Paper #13 - System-wide rewiring underlies behavioral differences in predatory and bacterial-feeding nematodes

Paper #13 - System-wide rewiring underlies behavioral differences in predatory and bacterial-feeding nematodes

Year: 2013

Summary: In Pristionchus pastoris - a nematode related to C. elegans, but also capable of eating other worms instead of just bacteria - how does the the pharyngeal nervous system differ?

They used serial thin-section TEM to reconstruct the connectome of P. pacificus' pharynx. They reconstructed the pharyngeal nervous system from three animals, although they had missing sections in the nerve ring in the third animal, so its used 'for homology assessment only.'

First off, like C. elegans, P. pacificus has 20 neurons in the pharynx, and they're essentially in the same places and have the same morphology.This is striking, as the authors note in the discussion that these strains are diverged by >100 million years.

More of the neuron types (13/14) synapse onto muscles in P. pacificus, as compared to 8/14 in C. elegans.

How else do you quantify differences in wiring? They note some very specific changes that honestly, I really don't understand how to interpret, perhaps because I know jack-all about C. elegans feeding and less about P. pacificus. Things like 'I2 has a feedback loop with M1 and is presynaptic to I1, which is consistent with a role in coordinating corpus and tooth contractions during predation.' How do you tell if a wiring pattern is 'consistent' with known behavior?

Another approach they take to quantifying differences is based on degree distributions and centrality. They look at four metrics of centrality (node degree, closeness , betweenness and pagerank), and determine first that I1 and I2 are the most different in their degree (in-degree? out-degree? total degree? not clear...). They are connected to 5 and 9 more neurons (and muscles? I'm not clear on whether NMJs are included as edges in the network or not) in P. pacificus than in C. elegans.

There are again differences in the other centrality metrics for each neuron between C. elegans and P. pacificus, but I'm not sure how to interpret them.

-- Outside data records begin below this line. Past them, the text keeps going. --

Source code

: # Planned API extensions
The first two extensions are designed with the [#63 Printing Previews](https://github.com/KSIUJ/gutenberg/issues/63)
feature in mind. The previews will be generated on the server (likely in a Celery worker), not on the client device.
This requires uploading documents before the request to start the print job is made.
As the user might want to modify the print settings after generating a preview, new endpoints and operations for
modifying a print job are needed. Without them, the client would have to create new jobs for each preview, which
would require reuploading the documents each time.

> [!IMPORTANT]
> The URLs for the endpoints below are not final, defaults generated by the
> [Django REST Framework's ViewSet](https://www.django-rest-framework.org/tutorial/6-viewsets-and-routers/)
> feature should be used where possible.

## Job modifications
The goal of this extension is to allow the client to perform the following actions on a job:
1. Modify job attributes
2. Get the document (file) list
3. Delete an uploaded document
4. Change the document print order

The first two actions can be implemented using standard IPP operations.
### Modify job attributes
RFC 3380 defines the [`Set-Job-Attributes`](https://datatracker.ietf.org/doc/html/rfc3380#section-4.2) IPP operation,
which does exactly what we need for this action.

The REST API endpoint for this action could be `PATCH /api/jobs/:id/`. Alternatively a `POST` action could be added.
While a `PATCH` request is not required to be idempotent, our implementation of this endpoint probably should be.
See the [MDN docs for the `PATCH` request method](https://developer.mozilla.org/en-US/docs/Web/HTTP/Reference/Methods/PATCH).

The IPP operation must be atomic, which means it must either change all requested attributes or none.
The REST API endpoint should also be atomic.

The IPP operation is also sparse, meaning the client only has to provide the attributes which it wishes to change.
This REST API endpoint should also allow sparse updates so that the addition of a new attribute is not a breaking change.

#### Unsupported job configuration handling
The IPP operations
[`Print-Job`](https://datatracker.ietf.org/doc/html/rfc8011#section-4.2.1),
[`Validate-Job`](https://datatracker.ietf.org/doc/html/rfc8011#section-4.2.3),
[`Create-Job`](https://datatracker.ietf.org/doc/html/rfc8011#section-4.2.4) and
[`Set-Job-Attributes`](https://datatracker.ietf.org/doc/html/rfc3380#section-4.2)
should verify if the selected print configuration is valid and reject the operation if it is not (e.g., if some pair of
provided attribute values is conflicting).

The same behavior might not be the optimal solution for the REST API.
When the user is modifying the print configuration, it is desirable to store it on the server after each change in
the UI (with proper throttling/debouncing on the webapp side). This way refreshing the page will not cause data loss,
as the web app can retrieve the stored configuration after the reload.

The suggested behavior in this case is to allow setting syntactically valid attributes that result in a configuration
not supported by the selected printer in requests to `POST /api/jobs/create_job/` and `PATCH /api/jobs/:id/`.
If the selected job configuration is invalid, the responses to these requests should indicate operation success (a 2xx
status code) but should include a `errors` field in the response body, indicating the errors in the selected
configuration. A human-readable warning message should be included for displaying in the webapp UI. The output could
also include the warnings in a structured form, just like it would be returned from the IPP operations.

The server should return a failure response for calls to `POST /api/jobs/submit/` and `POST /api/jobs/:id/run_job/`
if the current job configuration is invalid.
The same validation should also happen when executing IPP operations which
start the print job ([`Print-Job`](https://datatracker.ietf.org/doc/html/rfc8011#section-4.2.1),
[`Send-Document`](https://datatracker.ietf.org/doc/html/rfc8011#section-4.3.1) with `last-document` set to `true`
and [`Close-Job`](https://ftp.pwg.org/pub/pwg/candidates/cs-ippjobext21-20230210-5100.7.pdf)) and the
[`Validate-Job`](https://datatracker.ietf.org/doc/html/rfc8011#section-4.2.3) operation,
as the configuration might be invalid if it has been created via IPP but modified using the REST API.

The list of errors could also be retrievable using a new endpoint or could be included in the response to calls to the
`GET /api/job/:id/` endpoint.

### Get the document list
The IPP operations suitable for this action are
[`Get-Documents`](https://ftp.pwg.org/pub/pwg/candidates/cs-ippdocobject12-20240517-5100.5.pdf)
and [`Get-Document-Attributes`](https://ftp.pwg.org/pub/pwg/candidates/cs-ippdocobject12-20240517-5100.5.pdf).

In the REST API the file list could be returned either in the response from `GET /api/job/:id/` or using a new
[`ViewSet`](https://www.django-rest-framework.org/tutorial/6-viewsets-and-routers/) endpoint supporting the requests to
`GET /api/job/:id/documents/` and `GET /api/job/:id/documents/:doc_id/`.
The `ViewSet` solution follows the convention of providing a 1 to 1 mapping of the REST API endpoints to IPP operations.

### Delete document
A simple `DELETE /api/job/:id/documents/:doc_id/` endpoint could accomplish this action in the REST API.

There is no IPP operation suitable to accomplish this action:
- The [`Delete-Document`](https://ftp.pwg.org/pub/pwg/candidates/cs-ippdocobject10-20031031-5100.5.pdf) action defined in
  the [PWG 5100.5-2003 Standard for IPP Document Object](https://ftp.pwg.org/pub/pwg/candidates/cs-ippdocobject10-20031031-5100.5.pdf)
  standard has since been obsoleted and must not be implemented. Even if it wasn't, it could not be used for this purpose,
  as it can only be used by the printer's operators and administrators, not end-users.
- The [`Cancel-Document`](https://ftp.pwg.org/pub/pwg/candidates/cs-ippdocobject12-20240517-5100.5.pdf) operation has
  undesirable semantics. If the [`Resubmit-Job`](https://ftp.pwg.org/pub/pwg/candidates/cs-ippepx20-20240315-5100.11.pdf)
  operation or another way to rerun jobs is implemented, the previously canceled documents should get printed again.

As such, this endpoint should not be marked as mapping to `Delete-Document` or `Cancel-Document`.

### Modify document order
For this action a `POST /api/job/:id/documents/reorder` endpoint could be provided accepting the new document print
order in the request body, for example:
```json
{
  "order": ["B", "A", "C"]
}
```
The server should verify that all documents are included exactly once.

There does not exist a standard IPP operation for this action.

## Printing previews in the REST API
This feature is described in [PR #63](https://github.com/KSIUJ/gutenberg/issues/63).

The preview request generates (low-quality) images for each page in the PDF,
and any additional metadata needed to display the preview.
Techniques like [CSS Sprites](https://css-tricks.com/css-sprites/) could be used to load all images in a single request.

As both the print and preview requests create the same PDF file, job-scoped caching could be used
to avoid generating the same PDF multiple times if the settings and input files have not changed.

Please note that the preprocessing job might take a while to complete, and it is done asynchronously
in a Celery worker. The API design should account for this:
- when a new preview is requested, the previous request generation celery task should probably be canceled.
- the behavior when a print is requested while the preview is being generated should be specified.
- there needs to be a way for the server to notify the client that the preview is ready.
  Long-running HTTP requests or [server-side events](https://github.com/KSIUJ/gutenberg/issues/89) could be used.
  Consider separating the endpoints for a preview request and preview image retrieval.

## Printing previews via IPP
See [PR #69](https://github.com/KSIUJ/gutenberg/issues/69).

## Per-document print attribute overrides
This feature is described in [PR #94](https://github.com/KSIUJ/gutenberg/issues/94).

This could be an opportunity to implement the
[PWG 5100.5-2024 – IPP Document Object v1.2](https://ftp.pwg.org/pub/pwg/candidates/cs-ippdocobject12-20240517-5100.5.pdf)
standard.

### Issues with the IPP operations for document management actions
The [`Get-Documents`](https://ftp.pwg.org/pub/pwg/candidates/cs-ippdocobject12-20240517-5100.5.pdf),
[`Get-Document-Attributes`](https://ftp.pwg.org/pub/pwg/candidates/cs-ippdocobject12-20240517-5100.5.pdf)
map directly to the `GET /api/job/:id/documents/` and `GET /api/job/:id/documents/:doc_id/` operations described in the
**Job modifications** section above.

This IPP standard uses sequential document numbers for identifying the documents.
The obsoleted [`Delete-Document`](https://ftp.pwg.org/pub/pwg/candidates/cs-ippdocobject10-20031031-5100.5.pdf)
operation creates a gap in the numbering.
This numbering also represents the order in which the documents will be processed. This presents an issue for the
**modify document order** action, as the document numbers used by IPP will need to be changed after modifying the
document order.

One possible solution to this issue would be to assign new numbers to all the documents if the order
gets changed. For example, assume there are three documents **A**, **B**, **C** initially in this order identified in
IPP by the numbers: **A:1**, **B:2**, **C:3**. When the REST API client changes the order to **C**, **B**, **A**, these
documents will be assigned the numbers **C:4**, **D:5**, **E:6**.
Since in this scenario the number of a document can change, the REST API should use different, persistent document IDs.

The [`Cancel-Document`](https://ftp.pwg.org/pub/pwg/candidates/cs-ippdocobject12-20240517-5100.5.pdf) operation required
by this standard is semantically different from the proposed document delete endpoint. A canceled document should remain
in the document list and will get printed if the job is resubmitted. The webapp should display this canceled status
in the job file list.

They then go on to define " 'focused centrality analysis' to define which parts of a network are most important for a node." They simulate random walks on their network.*They then ask for a particular focal node (presumably the start of the random walk?), what proportion of walks to a secondary node occur via the shortest path and what occur via longer paths (they call this 'indirect information').

All told, I'm not sure I understand the value of their analysis of the centrality of various nodes in the network. Regardless, mapping the pharyngeal connectome is an important piece of work and the demonstration of immense rewiring, despite conserved neuronal morphology, is clearly an important  discovery.

In the discussion, they reference Prinz, et al. (2004), which I will admit I was kind of thinking about while reading this paper. Prinz and co simulated a 3-neuron network with a bajillion synaptic weights and a bajillion different neuronal properties, and found that many disparate areas of parameter space would yield 'indistinguishable' network activity. So could the rewiring they observe simply be neutral drift to another configuration that produces the same output? I think the answer is pretty clearly no! P. pacificus has to move its tooth in order to eat other worms - a behavior C. elegans simply doesn't do, and therefore this network has to be capable of doing something new. But I'm still not clear how this extra behavior is accessible based on the change in wiring.

Questions I still have:

  • As a reader, I wish this paper could have connected to function a little bit more. In large part, it's just my lack of background - I don't know how different in terms of mechanical behavior C. elegans and P pacificus feeding are, nor do I really have much grasp on how different muscles need to be recruited in P. pacificus for eating worms vs eating bacteria.  Maybe I just need to go back and read other papers first before I can really grasp this one.
  • What would voltage imaging look like in the pharyngeal network during different feeding modes?
  • Perhaps I missed it, but I didn't see a discussion of variation between animals. They did 3 animals, and thus understanding how different these animals are (and where the differences arise) would be quite valuable!
  • I'm not clear how much of the difference in wiring in C. elegans and P. pacificus is due to changes in chemical synapses and how much is due to changes in gap junctions.

* I found this part of the paper confusing, as the details (which seem to be crucial to the interpretation of the metric) are confined to the methods section. More generally, to me random walks don't seem to be the most reasonable choice for a model of information flow in an electrical network.